Data provided
============
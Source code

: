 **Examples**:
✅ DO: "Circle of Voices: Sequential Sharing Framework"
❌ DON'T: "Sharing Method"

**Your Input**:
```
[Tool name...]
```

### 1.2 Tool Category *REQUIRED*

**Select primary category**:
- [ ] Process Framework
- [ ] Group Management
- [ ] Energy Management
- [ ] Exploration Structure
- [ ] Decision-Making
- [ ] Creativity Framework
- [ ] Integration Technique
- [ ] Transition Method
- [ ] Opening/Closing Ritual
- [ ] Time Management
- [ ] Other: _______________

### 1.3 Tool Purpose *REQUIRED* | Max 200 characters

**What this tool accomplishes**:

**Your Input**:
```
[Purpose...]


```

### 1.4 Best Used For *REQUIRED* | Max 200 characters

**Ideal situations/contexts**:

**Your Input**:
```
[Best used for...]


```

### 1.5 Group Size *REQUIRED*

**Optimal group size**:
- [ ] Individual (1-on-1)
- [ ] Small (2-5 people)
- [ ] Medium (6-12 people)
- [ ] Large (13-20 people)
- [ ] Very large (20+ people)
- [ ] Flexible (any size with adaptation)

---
============
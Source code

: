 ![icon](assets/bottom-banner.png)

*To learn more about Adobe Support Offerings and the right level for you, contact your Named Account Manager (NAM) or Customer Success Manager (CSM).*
============
Task description
Once you find the line with "- [ ] Exploration Structure" in the entries above, output it and each line after it up to and including the line with "### 1.3 Tool", and nothing else.

Answer to this exercise
- [ ] Exploration Structure
- [ ] Decision-Making
- [ ] Creativity Framework
- [ ] Integration Technique
- [ ] Transition Method
- [ ] Opening/Closing Ritual
- [ ] Time Management
- [ ] Other: _______________

### 1.3 Tool Purpose *REQUIRED* | Max 200 characters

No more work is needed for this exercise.